▶ **YOUR ASSIGNMENT**:
Below is some data. Retype exactly the lines starting at the one with "The messages are" and ending at the one with "be viewable by".

▶ **RECORDS FOR PROCESSING**:
%%

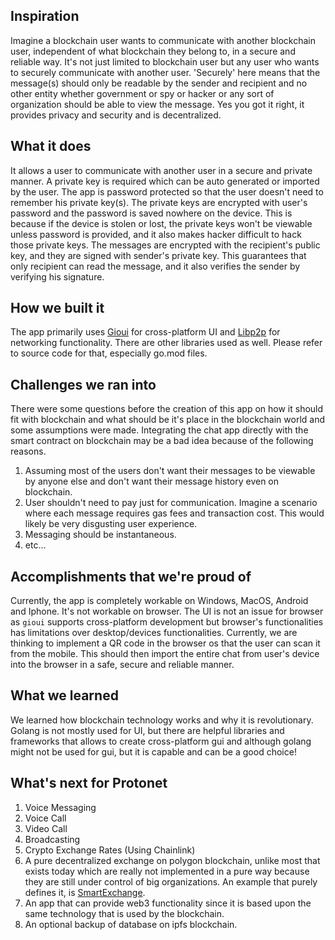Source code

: ## Inspiration
Imagine a blockchain user wants to communicate with another blockchain user,
independent of what blockchain they belong to, in a secure and reliable way.
It's not just limited to blockchain user but any user who wants to securely communicate
with another user. 'Securely' here means that the message(s) should only be readable
by the sender and recipient and no other entity whether government or spy or hacker or any
sort of organization should be able to view the message.
Yes you got it right, it provides privacy and security and is decentralized.

## What it does
It allows a user to communicate with another user in a secure and private manner. 
A private key is required which can be auto generated or imported by the user. 
The app is password protected so that the user doesn't need to remember his private key(s).
The private keys are encrypted with user's password and the password is saved nowhere
on the device. This is because if the device is stolen or lost, the private keys won't be
viewable unless password is provided, and it also makes hacker difficult to hack those private keys.
The messages are encrypted with the recipient's public key, and they are signed with sender's
private key. This guarantees that only recipient can read the message, and it also verifies
the sender by verifying his signature.

## How we built it
The app primarily uses [Gioui](https://gioui.org/) for cross-platform UI and [Libp2p](https://github.com/libp2p/go-libp2p) 
for networking functionality. There are other libraries used as well. Please refer to source code for that, especially go.mod files.


## Challenges we ran into
There were some questions before the creation of this app on how
it should fit with blockchain and what should be it's place in
the blockchain world and some assumptions were made.
Integrating the chat app directly with the smart contract on blockchain
may be a bad idea because of the following reasons.
1. Assuming most of the users don't want their messages to
be viewable by anyone else and don't want their message history even on blockchain.
2. User shouldn't need to pay just for communication. Imagine a scenario where each message
requires gas fees and transaction cost. This would likely be very disgusting user experience.
3. Messaging should be instantaneous.
4. etc...

## Accomplishments that we're proud of
Currently, the app is completely workable on Windows, MacOS, Android and Iphone.
It's not workable on browser. The UI is not an issue for browser as `gioui` supports
cross-platform development but browser's functionalities has limitations over desktop/devices
functionalities. Currently, we are thinking to implement a QR code in the browser
os that the user can scan it from the mobile. This should then import the entire chat
from user's device into the browser in a safe, secure and reliable manner.

## What we learned
We learned how blockchain technology works and why it is revolutionary.
Golang is not mostly used for UI, but there are helpful libraries and frameworks
that allows to create cross-platform gui and although golang might not be used for gui, but
it is capable and can be a good choice!

## What's next for Protonet
1. Voice Messaging
2. Voice Call
3. Video Call
4. Broadcasting
5. Crypto Exchange Rates (Using Chainlink)
6. A pure decentralized exchange on polygon blockchain, unlike most that exists today which
are really not implemented in a pure way because they are still under control of
big organizations.
An example that purely defines it, is [SmartExchange](https://vbn.aau.dk/en/publications/smartexchange-decentralised-trustless-cryptocurrency-exchange).
7. An app that can provide web3 functionality since it is based upon the same technology that is used
by the blockchain.
8. An optional backup of database on ipfs blockchain.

%%

▶ **ANSWER BOX**:
The messages are encrypted with the recipient's public key, and they are signed with sender's
private key. This guarantees that only recipient can read the message, and it also verifies
the sender by verifying his signature.

## How we built it
The app primarily uses [Gioui](https://gioui.org/) for cross-platform UI and [Libp2p](https://github.com/libp2p/go-libp2p) 
for networking functionality. There are other libraries used as well. Please refer to source code for that, especially go.mod files.


## Challenges we ran into
There were some questions before the creation of this app on how
it should fit with blockchain and what should be it's place in
the blockchain world and some assumptions were made.
Integrating the chat app directly with the smart contract on blockchain
may be a bad idea because of the following reasons.
1. Assuming most of the users don't want their messages to
be viewable by anyone else and don't want their message history even on blockchain.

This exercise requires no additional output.